E&N – Qual a sua impressão sobre o polo químico do Rio Grande do Sul que está sendo constituído em Montenegro e Triunfo?
Marino – O polo químico do Sul está em uma posição estratégica. Uma das possibilidades de abastecimento de gás para o complexo é através da reserva de Vaca Muerta, na Argentina, um dos maiores depósitos de shale gas (gás de folhelho ou também chamado gás de xisto) do mundo. Além disso, há a alternativa do aproveitamento do gás de síntese oriundo do carvão presente no Estado. E a questão logística da estrutura também é interessante, pois tem acesso a porto e rodovias.


E&N – Em dezembro, uma resolução da Câmara de Comércio Exterior (Camex) reclassificou a alíquota de importação do PVC de 14% para 4%. Além disso, foi estabelecida uma quota trimestral de 160 mil toneladas de importação desse produto pelo prazo de três meses, prorrogável por igual período.
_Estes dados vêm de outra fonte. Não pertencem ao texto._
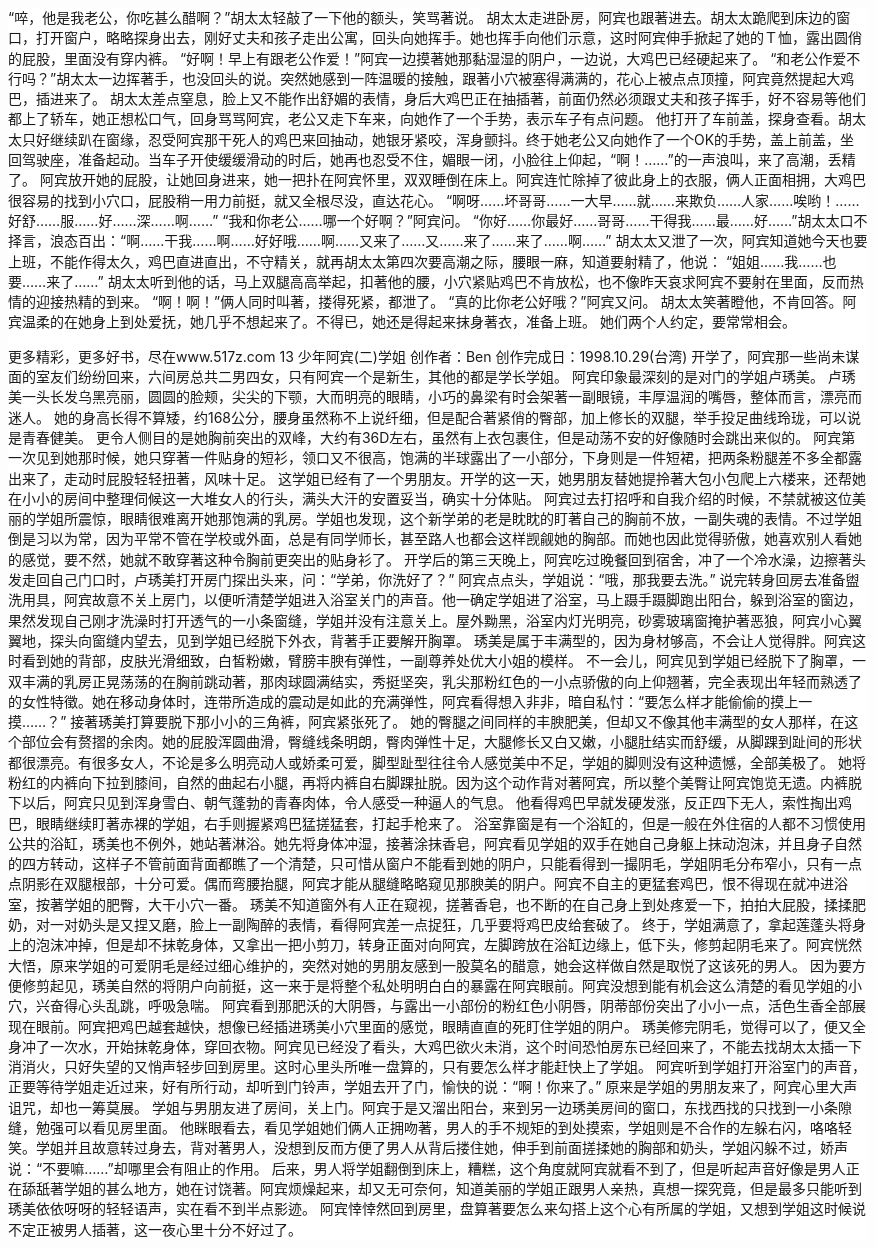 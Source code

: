 “啐，他是我老公，你吃甚么醋啊？”胡太太轻敲了一下他的额头，笑骂著说。
胡太太走进卧房，阿宾也跟著进去。胡太太跪爬到床边的窗口，打开窗户，略略探身出去，刚好丈夫和孩子走出公寓，回头向她挥手。她也挥手向他们示意，这时阿宾伸手掀起了她的Ｔ恤，露出圆俏的屁股，里面没有穿内裤。
“好啊！早上有跟老公作爱！”阿宾一边摸著她那黏湿湿的阴户，一边说，大鸡巴已经硬起来了。
“和老公作爱不行吗？”胡太太一边挥著手，也没回头的说。突然她感到一阵温暖的接触，跟著小穴被塞得满满的，花心上被点点顶撞，阿宾竟然提起大鸡巴，插进来了。
胡太太差点窒息，脸上又不能作出舒媚的表情，身后大鸡巴正在抽插著，前面仍然必须跟丈夫和孩子挥手，好不容易等他们都上了轿车，她正想松口气，回身骂骂阿宾，老公又走下车来，向她作了一个手势，表示车子有点问题。
他打开了车前盖，探身查看。胡太太只好继续趴在窗缘，忍受阿宾那干死人的鸡巴来回抽动，她银牙紧咬，浑身颤抖。终于她老公又向她作了一个OK的手势，盖上前盖，坐回驾驶座，准备起动。当车子开使缓缓滑动的时后，她再也忍受不住，媚眼一闭，小脸往上仰起，“啊！……”的一声浪叫，来了高潮，丢精了。
阿宾放开她的屁股，让她回身进来，她一把扑在阿宾怀里，双双睡倒在床上。阿宾连忙除掉了彼此身上的衣服，俩人正面相拥，大鸡巴很容易的找到小穴口，屁股稍一用力前挺，就又全根尽没，直达花心。
“啊呀……坏哥哥……一大早……就……来欺负……人家……唉哟！……好舒……服……好……深……啊……”
“我和你老公……哪一个好啊？”阿宾问。
“你好……你最好……哥哥……干得我……最……好……”胡太太口不择言，浪态百出：“啊……干我……啊……好好哦……啊……又来了……又……来了……来了……啊……”
胡太太又泄了一次，阿宾知道她今天也要上班，不能作得太久，鸡巴直进直出，不守精关，就再胡太太第四次要高潮之际，腰眼一麻，知道要射精了，他说：
“姐姐……我……也要……来了……”
胡太太听到他的话，马上双腿高高举起，扣著他的腰，小穴紧贴鸡巴不肯放松，也不像昨天哀求阿宾不要射在里面，反而热情的迎接热精的到来。
“啊！啊！”俩人同时叫著，搂得死紧，都泄了。
“真的比你老公好哦？”阿宾又问。
胡太太笑著瞪他，不肯回答。阿宾温柔的在她身上到处爱抚，她几乎不想起来了。不得已，她还是得起来抹身著衣，准备上班。
她们两个人约定，要常常相会。

更多精彩，更多好书，尽在www.517z.com
13
少年阿宾(二)学姐
创作者：Ben
创作完成日：1998.10.29(台湾)
开学了，阿宾那一些尚未谋面的室友们纷纷回来，六间房总共二男四女，只有阿宾一个是新生，其他的都是学长学姐。
阿宾印象最深刻的是对门的学姐卢琇美。
卢琇美一头长发乌黑亮丽，圆圆的脸颊，尖尖的下颚，大而明亮的眼睛，小巧的鼻梁有时会架著一副眼镜，丰厚温润的嘴唇，整体而言，漂亮而迷人。
她的身高长得不算矮，约168公分，腰身虽然称不上说纤细，但是配合著紧俏的臀部，加上修长的双腿，举手投足曲线玲珑，可以说是青春健美。
更令人侧目的是她胸前突出的双峰，大约有36D左右，虽然有上衣包裹住，但是动荡不安的好像随时会跳出来似的。
阿宾第一次见到她那时候，她只穿著一件贴身的短衫，领口又不很高，饱满的半球露出了一小部分，下身则是一件短裙，把两条粉腿差不多全都露出来了，走动时屁股轻轻扭著，风味十足。
这学姐已经有了一个男朋友。开学的这一天，她男朋友替她提拎著大包小包爬上六楼来，还帮她在小小的房间中整理伺候这一大堆女人的行头，满头大汗的安置妥当，确实十分体贴。
阿宾过去打招呼和自我介绍的时候，不禁就被这位美丽的学姐所震惊，眼睛很难离开她那饱满的乳房。学姐也发现，这个新学弟的老是眈眈的盯著自己的胸前不放，一副失魂的表情。不过学姐倒是习以为常，因为平常不管在学校或外面，总是有同学师长，甚至路人也都会这样觊觎她的胸部。而她也因此觉得骄傲，她喜欢别人看她的感觉，要不然，她就不敢穿著这种令胸前更突出的贴身衫了。
开学后的第三天晚上，阿宾吃过晚餐回到宿舍，冲了一个冷水澡，边擦著头发走回自己门口时，卢琇美打开房门探出头来，问：“学弟，你洗好了？”
阿宾点点头，学姐说：“哦，那我要去洗。”
说完转身回房去准备盥洗用具，阿宾故意不关上房门，以便听清楚学姐进入浴室关门的声音。他一确定学姐进了浴室，马上蹑手蹑脚跑出阳台，躲到浴室的窗边，果然发现自己刚才洗澡时打开透气的一小条窗缝，学姐并没有注意关上。屋外黝黑，浴室内灯光明亮，砂雾玻璃窗掩护著恶狼，阿宾小心翼翼地，探头向窗缝内望去，见到学姐已经脱下外衣，背著手正要解开胸罩。
琇美是属于丰满型的，因为身材够高，不会让人觉得胖。阿宾这时看到她的背部，皮肤光滑细致，白皙粉嫩，臂膀丰腴有弹性，一副尊养处优大小姐的模样。
不一会儿，阿宾见到学姐已经脱下了胸罩，一双丰满的乳房正晃荡荡的在胸前跳动著，那肉球圆满结实，秀挺坚突，乳尖那粉红色的一小点骄傲的向上仰翘著，完全表现出年轻而熟透了的女性特徵。她在移动身体时，连带所造成的震动是如此的充满弹性，阿宾看得想入非非，暗自私忖：“要怎么样才能偷偷的摸上一摸……？”
接著琇美打算要脱下那小小的三角裤，阿宾紧张死了。
她的臀腿之间同样的丰腴肥美，但却又不像其他丰满型的女人那样，在这个部位会有赘摺的余肉。她的屁股浑圆曲滑，臀缝线条明朗，臀肉弹性十足，大腿修长又白又嫩，小腿肚结实而舒缓，从脚踝到趾间的形状都很漂亮。有很多女人，不论是多么明亮动人或娇柔可爱，脚型趾型往往令人感觉美中不足，学姐的脚则没有这种遗憾，全部美极了。
她将粉红的内裤向下拉到膝间，自然的曲起右小腿，再将内裤自右脚踝扯脱。因为这个动作背对著阿宾，所以整个美臀让阿宾饱览无遗。内裤脱下以后，阿宾只见到浑身雪白、朝气蓬勃的青春肉体，令人感受一种逼人的气息。
他看得鸡巴早就发硬发涨，反正四下无人，索性掏出鸡巴，眼睛继续盯著赤裸的学姐，右手则握紧鸡巴猛搓猛套，打起手枪来了。
浴室靠窗是有一个浴缸的，但是一般在外住宿的人都不习惯使用公共的浴缸，琇美也不例外，她站著淋浴。她先将身体冲湿，接著涂抹香皂，阿宾看见学姐的双手在她自己身躯上抹动泡沫，并且身子自然的四方转动，这样子不管前面背面都瞧了一个清楚，只可惜从窗户不能看到她的阴户，只能看得到一撮阴毛，学姐阴毛分布窄小，只有一点点阴影在双腿根部，十分可爱。偶而弯腰抬腿，阿宾才能从腿缝略略窥见那腴美的阴户。阿宾不自主的更猛套鸡巴，恨不得现在就冲进浴室，按著学姐的肥臀，大干小穴一番。
琇美不知道窗外有人正在窥视，搓著香皂，也不断的在自己身上到处疼爱一下，拍拍大屁股，揉揉肥奶，对一对奶头是又捏又磨，脸上一副陶醉的表情，看得阿宾差一点捉狂，几乎要将鸡巴皮给套破了。
终于，学姐满意了，拿起莲蓬头将身上的泡沫冲掉，但是却不抹乾身体，又拿出一把小剪刀，转身正面对向阿宾，左脚跨放在浴缸边缘上，低下头，修剪起阴毛来了。阿宾恍然大悟，原来学姐的可爱阴毛是经过细心维护的，突然对她的男朋友感到一股莫名的醋意，她会这样做自然是取悦了这该死的男人。
因为要方便修剪起见，琇美自然的将阴户向前挺，这一来于是将整个私处明明白白的暴露在阿宾眼前。阿宾没想到能有机会这么清楚的看见学姐的小穴，兴奋得心头乱跳，呼吸急喘。
阿宾看到那肥沃的大阴唇，与露出一小部份的粉红色小阴唇，阴蒂部份突出了小小一点，活色生香全部展现在眼前。阿宾把鸡巴越套越快，想像已经插进琇美小穴里面的感觉，眼睛直直的死盯住学姐的阴户。
琇美修完阴毛，觉得可以了，便又全身冲了一次水，开始抹乾身体，穿回衣物。阿宾见已经没了看头，大鸡巴欲火未消，这个时间恐怕房东已经回来了，不能去找胡太太插一下消消火，只好失望的又悄声轻步回到房里。这时心里头所唯一盘算的，只有要怎么样才能赶快上了学姐。
阿宾听到学姐打开浴室门的声音，正要等待学姐走近过来，好有所行动，却听到门铃声，学姐去开了门，愉快的说：“啊！你来了。”
原来是学姐的男朋友来了，阿宾心里大声诅咒，却也一筹莫展。
学姐与男朋友进了房间，关上门。阿宾于是又溜出阳台，来到另一边琇美房间的窗口，东找西找的只找到一小条隙缝，勉强可以看见房里面。
他眯眼看去，看见学姐她们俩人正拥吻著，男人的手不规矩的到处摸索，学姐则是不合作的左躲右闪，咯咯轻笑。学姐并且故意转过身去，背对著男人，没想到反而方便了男人从背后搂住她，伸手到前面搓揉她的胸部和奶头，学姐闪躲不过，娇声说：“不要嘛……”却哪里会有阻止的作用。
后来，男人将学姐翻倒到床上，糟糕，这个角度就阿宾就看不到了，但是听起声音好像是男人正在舔舐著学姐的甚么地方，她在讨饶著。阿宾烦燥起来，却又无可奈何，知道美丽的学姐正跟男人亲热，真想一探究竟，但是最多只能听到琇美依依呀呀的轻轻语声，实在看不到半点影迹。
阿宾悻悻然回到房里，盘算著要怎么来勾搭上这个心有所属的学姐，又想到学姐这时候说不定正被男人插著，这一夜心里十分不好过了。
Qual a posição da Abiquim sobre essa determinação?
Marino – Não há nenhuma falta de matéria-prima importante no momento, nem PVC, nem polipropilenos ou polietilenos. Até novembro ainda havia um déficit e os preços desses produtos subiram muito pela escassez e o impacto de câmbio. Como havia essa reclamação, de oferta e preços, o governo liberou por três meses a cota de 160 mil toneladas de PVC. Nós ficamos surpresos, pois a indústria química não foi consultada. Se tivéssemos sido convidados para explicar a questão, poderíamos ter construído uma solução de outra forma, privilegiando a indústria nacional.